At Hopsworks, the FAIR Guiding Principles for scientific data management and stewardship have been a cornerstone of our approach to build a better machine learning platform. F.A.I.R. principles initially became prevalent in academia and diverse fields of research in an effort to make sure that the ever growing amount of data could still be usable and beneficial for the society, and it has since been widely adopted. However, few people mention them in the context of machine learning systems and data management. Yet those principles are even more relevant today in the fast moving AI and LLMs landscape, where new legislation is changing the rules of the game.
AI professionals should consider how questions of ethics, data management, and open frameworks may influence their choice of tools and machine learning platforms when implementing modern ML systems. In Hopsworks, we follow the F.A.I.R. principles in the design of a platform for managing machine learning data and infrastructure.
Findable; referring to mechanics to make the data easily searchable and findable.

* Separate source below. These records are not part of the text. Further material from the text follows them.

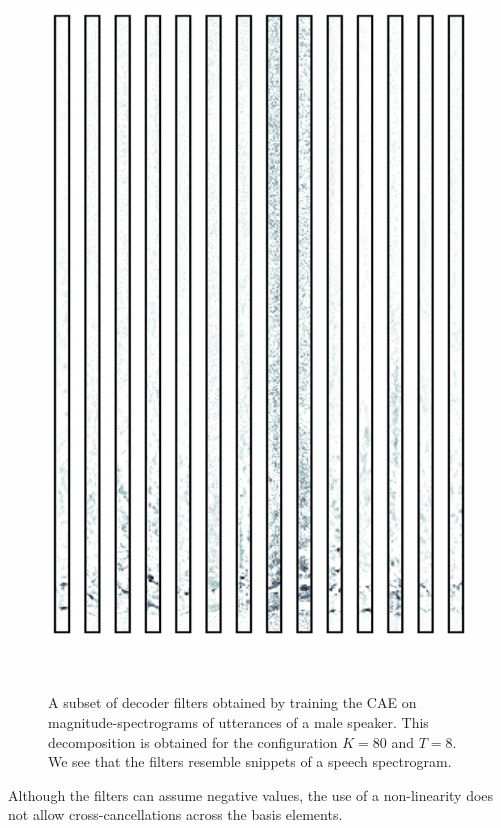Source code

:\documentclass{article}
\begin{document}
\begin{figure}[ht!]
\centering
  \includegraphics[clip, trim = 0cm 0cm 0cm 0cm, width=\columnwidth, height = \columnwidth]{Figs/Bases.png}
  \caption{A subset of decoder filters obtained by training the CAE on magnitude-spectrograms of utterances of a male speaker. This decomposition is obtained for the configuration $K = 80$ and $T = 8$. We see that the filters resemble snippets of a speech spectrogram.}~\label{fig:cnn_demo_speech}
\end{figure}
Although the filters can assume negative values, the use of a non-linearity does not allow cross-cancellations across the basis elements. \\
\end{document}
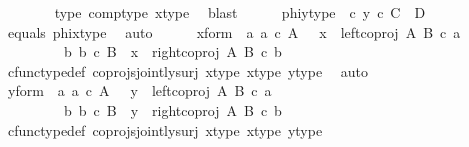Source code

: \begin{isabellebody}
\ \ \ \ \ \ \isamarkupfalse%
\ {\isasymphi}{\isacharunderscore}{\kern0pt}type\ comp{\isacharunderscore}{\kern0pt}type\ x{\isacharunderscore}{\kern0pt}type{}\ \isamarkupfalse%
\ blast\isanewline
\ \ \ \ \isamarkupfalse%
\ phiy{\isacharunderscore}{\kern0pt}type{\isacharcolon}{\kern0pt}\ {\isachardoublequoteopen}{\isasymphi}\ {\isasymcirc}\isactrlsub c\ y\ {\isasymin}\isactrlsub c\ C\ {\isasymCoprod}\ D{\isachardoublequoteclose}\isanewline
\ \ \ \ \ \ \isamarkupfalse%
\ equals\ phix{\isacharunderscore}{\kern0pt}type\ \isamarkupfalse%
\ auto\isanewline
\isanewline
\ \ \ \ \isamarkupfalse%
\ x{\isacharunderscore}{\kern0pt}form{\isacharcolon}{\kern0pt}\ {\isachardoublequoteopen}{\isacharparenleft}{\kern0pt}{\isasymexists}\ a{\isachardot}{\kern0pt}\ a\ {\isasymin}\isactrlsub c\ A\ \ {\isasymand}\ x\ {\isacharequal}{\kern0pt}\ left{\isacharunderscore}{\kern0pt}coproj\ A\ B\ {\isasymcirc}\isactrlsub c\ a{\isacharparenright}{\kern0pt}\isanewline
\ \ \ \ \ \ {\isasymor}\ \ {\isacharparenleft}{\kern0pt}{\isasymexists}\ b{\isachardot}{\kern0pt}\ b\ {\isasymin}\isactrlsub c\ B\ {\isasymand}\ x\ {\isacharequal}{\kern0pt}\ right{\isacharunderscore}{\kern0pt}coproj\ A\ B\ {\isasymcirc}\isactrlsub c\ b{\isacharparenright}{\kern0pt}{\isachardoublequoteclose}\isanewline
\ \ \ \ \ \ \isamarkupfalse%
\ cfunc{\isacharunderscore}{\kern0pt}type{\isacharunderscore}{\kern0pt}def\ coprojs{\isacharunderscore}{\kern0pt}jointly{\isacharunderscore}{\kern0pt}surj\ x{\isacharunderscore}{\kern0pt}type\ x{\isacharunderscore}{\kern0pt}type{}\ y{\isacharunderscore}{\kern0pt}type\ \isamarkupfalse%
\ auto\isanewline
\ \ \ \ \isanewline
\ \ \ \ \isamarkupfalse%
\ y{\isacharunderscore}{\kern0pt}form{\isacharcolon}{\kern0pt}\ {\isachardoublequoteopen}{\isacharparenleft}{\kern0pt}{\isasymexists}\ a{\isachardot}{\kern0pt}\ a\ {\isasymin}\isactrlsub c\ A\ \ {\isasymand}\ y\ {\isacharequal}{\kern0pt}\ left{\isacharunderscore}{\kern0pt}coproj\ A\ B\ {\isasymcirc}\isactrlsub c\ a{\isacharparenright}{\kern0pt}\isanewline
\ \ \ \ \ \ {\isasymor}\ \ {\isacharparenleft}{\kern0pt}{\isasymexists}\ b{\isachardot}{\kern0pt}\ b\ {\isasymin}\isactrlsub c\ B\ {\isasymand}\ y\ {\isacharequal}{\kern0pt}\ right{\isacharunderscore}{\kern0pt}coproj\ A\ B\ {\isasymcirc}\isactrlsub c\ b{\isacharparenright}{\kern0pt}{\isachardoublequoteclose}\isanewline
\ \ \ \ \ \ \isamarkupfalse%
\ cfunc{\isacharunderscore}{\kern0pt}type{\isacharunderscore}{\kern0pt}def\ coprojs{\isacharunderscore}{\kern0pt}jointly{\isacharunderscore}{\kern0pt}surj\ x{\isacharunderscore}{\kern0pt}type\ x{\isacharunderscore}{\kern0pt}type{}\ y{\isacharunderscore}{\kern0pt}type\ \isamarkupfalse%

\end{isabellebody}
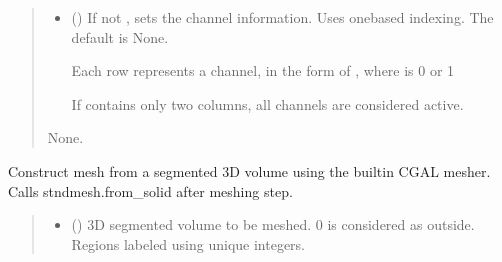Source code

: \documentclass[letterpaper,10pt,english]{sphinxmanual}
\begin{document}
\begin{fulllineitems}
\begin{fulllineitems}
\begin{quote}
\begin{description}
\begin{itemize}
\item {} 
\sphinxAtStartPar
{} (\sphinxstyleliteralemphasis{\sphinxupquote{, }}) \textendash{} 
\sphinxAtStartPar
If not , sets the channel information. Uses one\sphinxhyphen{}based indexing. The default is None.

\sphinxAtStartPar
Each row represents a channel, in the form of , where  is 0 or 1

\sphinxAtStartPar
If  contains only two columns, all channels are considered active.


\end{itemize}

\sphinxAtStartPar
None.

\end{description}\end{quote}

\end{fulllineitems}


\begin{fulllineitems}
\label{\detokenize{_autosummary/nirfasterff.base.dcs_mesh.dcsmesh:nirfasterff.base.dcs_mesh.dcsmesh.from_volume}}
\pysigstartsignatures
\pysiglinewithargsret
{}
{\sphinxparamcomma {}\sphinxparamcomma {}\sphinxparamcomma {}\sphinxparamcomma {}\sphinxparamcomma {}}
{}
\pysigstopsignatures
\sphinxAtStartPar
Construct mesh from a segmented 3D volume using the built\sphinxhyphen{}in CGAL mesher. Calls stndmesh.from\_solid after meshing step.
\begin{quote}\begin{description}
\begin{itemize}
\item {} 
\sphinxAtStartPar
{} () \textendash{} 3D segmented volume to be meshed. 0 is considered as outside. Regions labeled using unique integers.


\end{itemize}
\end{description}
\end{quote}
\end{fulllineitems}
\end{fulllineitems}
\end{document}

Infrastructure, stakeholders, and projects need easy-to-use functionality for data discovery.
Accessible; allow access not only to the data but the provenance of the data and metadata for the data.
Interoperable; data should be easily shared between different computer systems. This is achieved by implementing open standards and formats for data
Reusable; data produced by one system should be easy to reuse in downstream systems, without copying the data. In order to reuse data, it’s important to include metadata related to the data licenses,, provenance, community standards, and custom metadata that will allow other institutions, teams or groups to be able to reuse the data.

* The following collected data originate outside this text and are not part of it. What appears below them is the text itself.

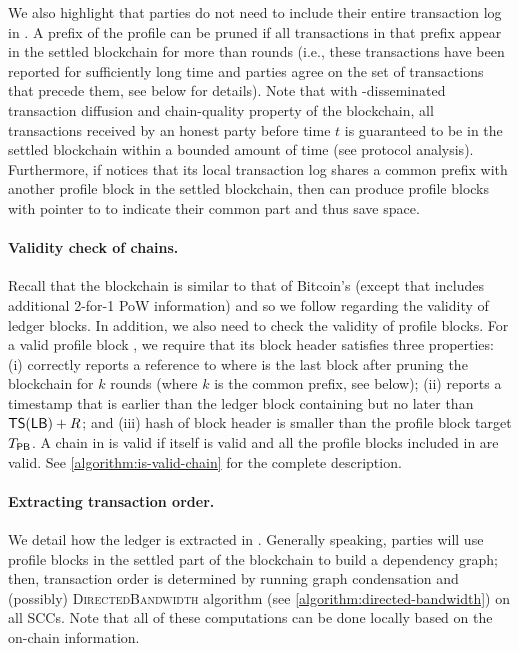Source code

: We also highlight that parties do not need to include their entire transaction log in \PB.
%
A prefix of the profile can be pruned if all transactions in that prefix appear in the settled blockchain for more than \PBWindowLen rounds (i.e., these transactions have been reported for sufficiently long time and parties agree on the set of transactions that precede them, see below for details).
%
Note that with \txDelay-disseminated transaction diffusion and chain-quality property of the blockchain, all transactions received by an honest party before time $t$ is guaranteed to be in the settled blockchain within a bounded amount of time (see protocol analysis).
%
Furthermore, if \party notices that its local transaction log shares a common prefix with another profile block \PB in the settled blockchain, then \party can produce profile blocks with pointer to \PB to indicate their common part and thus save space.



\paragraph{Validity check of chains.}
%
Recall that the \Taxis blockchain is similar to that of Bitcoin's (except that \Taxis includes additional 2-for-1 PoW information) and so we follow \cite{C:GarKiaLeo17} regarding the validity of ledger blocks.
%
In addition, we also need to check the validity of profile blocks.
%
For a valid profile block \PB, we require that its block header satisfies three properties:
%
(i) \PB correctly reports a reference to \LB where \LB is the last block after pruning the blockchain for $k$ rounds (where $k$ is the common prefix, see below);
%
(ii) \PB reports a timestamp that is earlier than the ledger block containing \PB but no later than $\mathsf{TS}(\mathsf{LB}) + R$;
%
and (iii) hash of \PB block header is smaller than the profile block target $T_\mathsf{PB}$.
%
A chain \chain in \Taxis is valid if \chain itself is valid and all the profile blocks included in \chain are valid.
%
See \cref{algorithm:is-valid-chain} for the complete description.



\paragraph{Extracting transaction order.}
%
We detail how the ledger \ledger is extracted in \TaxisWL.
%
Generally speaking, parties will use profile blocks in the settled part of the blockchain to build a dependency graph; then, transaction order is determined by running graph condensation and (possibly) \textsc{DirectedBandwidth} algorithm (see \cref{algorithm:directed-bandwidth}) on all SCCs.
%
Note that all of these computations can be done locally based on the on-chain information.


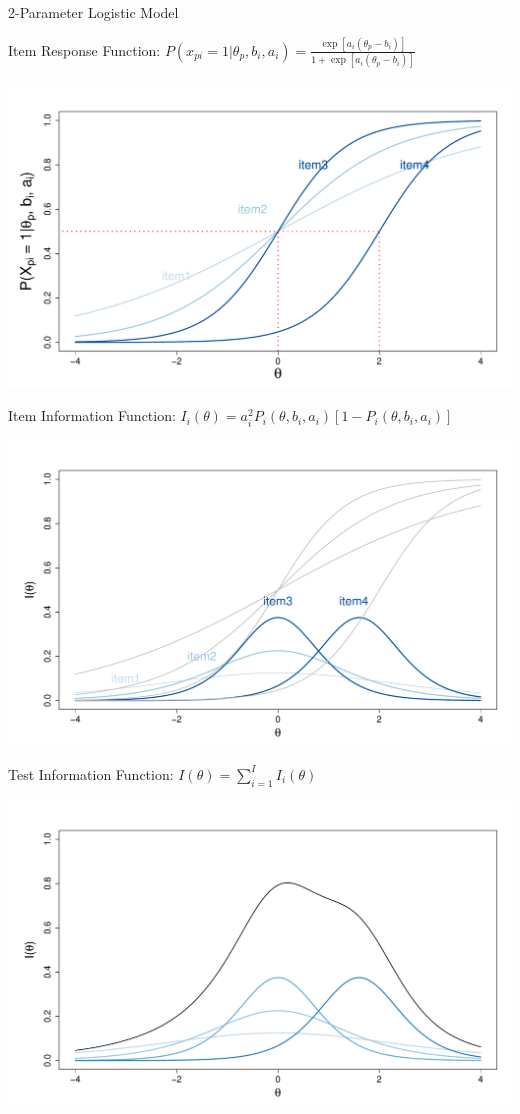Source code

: \documentclass[aspectratio=149, xcolor=table]{beamer}
\begin{document}
\begin{frame}{2-Parameter Logistic Model}


\centering
\begin{overprint}

\centering
		\vspace*{1mm}
		
Item Response Function:	$P(x_{pi} = 1|\theta_p, b_i, a_i) = \frac{\exp[a_i(\theta_p - b_i)]}{1 + \exp[a_i(\theta_p - b_i)]}$
	
\vspace{1.5mm}
	\centering
	\includegraphics[width=.70\linewidth]{img/ICC-2pl.pdf}
	
		\vspace*{3mm}
		
Item Information Function:	$I_i(\theta) = a_i^2P_i(\theta, b_i, a_i)[1-P_i(\theta, b_i, a_i)]$
	
	\centering
	\includegraphics[width=.70\linewidth]{img/IIF-2pl.pdf}
	
		\vspace*{3mm}
Test Information Function:		$I(\theta) =  \sum_{i = 1}^{I} I_i(\theta)$
	
	\centering
	\includegraphics[width=.70\linewidth]{img/TIF-2pl.pdf}
\end{overprint}
			
	
	
	
\end{frame}
\end{document}
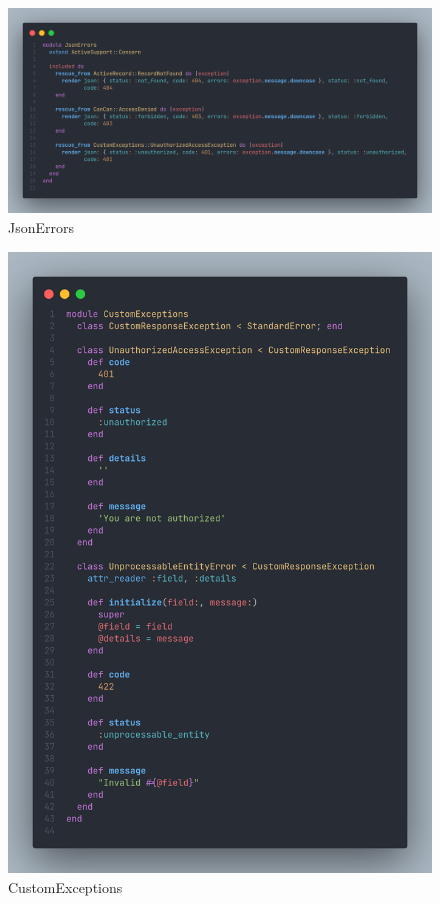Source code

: \begin{justify}
    \begin{figure}[H]
        \centerline{\includegraphics[width=150mm,scale=1]{figures/implementation_and_testing/implementation/backend/json_errors.png}}
        \caption{JsonErrors}
    \end{figure}

    \begin{figure}[H]
        \centerline{\includegraphics[width=150mm,scale=1]{figures/implementation_and_testing/implementation/backend/custom_exceptions.png}}
        \caption{CustomExceptions}
    \end{figure}


\end{justify}
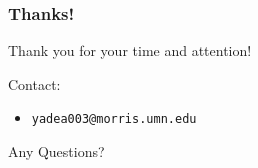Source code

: \documentclass{beamer}
\newcommand{\linespace}{\vskip 0.25cm}
\begin{document}
\begin{frame}
	\frametitle{Thanks!}
	
	Thank you for your time and attention!
		
	\linespace
	\linespace
	
	Contact:  
	\begin{itemize}
		\item \texttt{yadea003@morris.umn.edu}
	\end{itemize}
	
	\linespace
	\linespace
	
	\begin{center}
	{\huge Any Questions?}
	\end{center}
\end{frame}
\end{document}
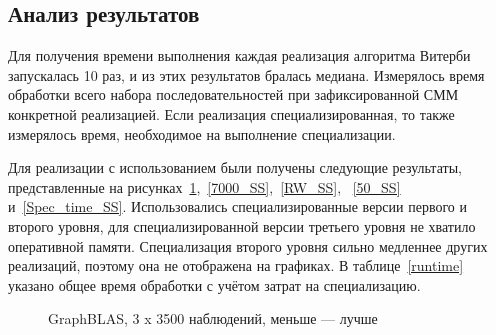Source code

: \subsection{Анализ результатов}
Для получения времени выполнения каждая реализация алгоритма 
Витерби запускалась 10 раз, и из этих результатов бралась 
медиана.
Измерялось время обработки всего набора последовательностей при зафиксированной СММ конкретной реализацией.
Если реализация специализированная, то также измерялось время, необходимое на выполнение специализации.

Для реализации с использованием  были получены следующие результаты, представленные на рисунках~\ref{3500_SS},~\ref{7000_SS},~\ref{RW_SS},
~\ref{50_SS} и~\ref{Spec_time_SS}.
Использовались специализированные версии первого и второго уровня, для специализированной версии третьего уровня не хватило оперативной памяти.
Специализация второго уровня сильно медленнее других реализаций, поэтому она не отображена на графиках.
В таблице~\ref{runtime} указано общее время обработки с учётом затрат на специализацию.


\begin{figure}[!h]
\centering
    \caption{GraphBLAS, 3 x 3500 наблюдений, меньше --- лучше}
\label{3500_SS}
\end{figure}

Some of the FAIR principles are directly applicable in the context of machine learning systems: there are lots of open source frameworks, file systems, and programming languages that are used for the operation of AI products and services. Still, some very serious challenges do emerge that are specifically due to the way any ML System needs to operate.
Findable; while strategies that apply metadata and clear nomenclature can be applied in the context of operational machine learning systems, practitioners will find it challenging to create a clear centralized logic between the different data sources and databases needed to operate such services; a modern ML system might need to be connected to multiple sources, some of which may be real-time, or vector databases for large languages. Making a clear structure for the assets and the metadata becomes a complex endeavor without a centralized solution capable of catering to the different scenarios.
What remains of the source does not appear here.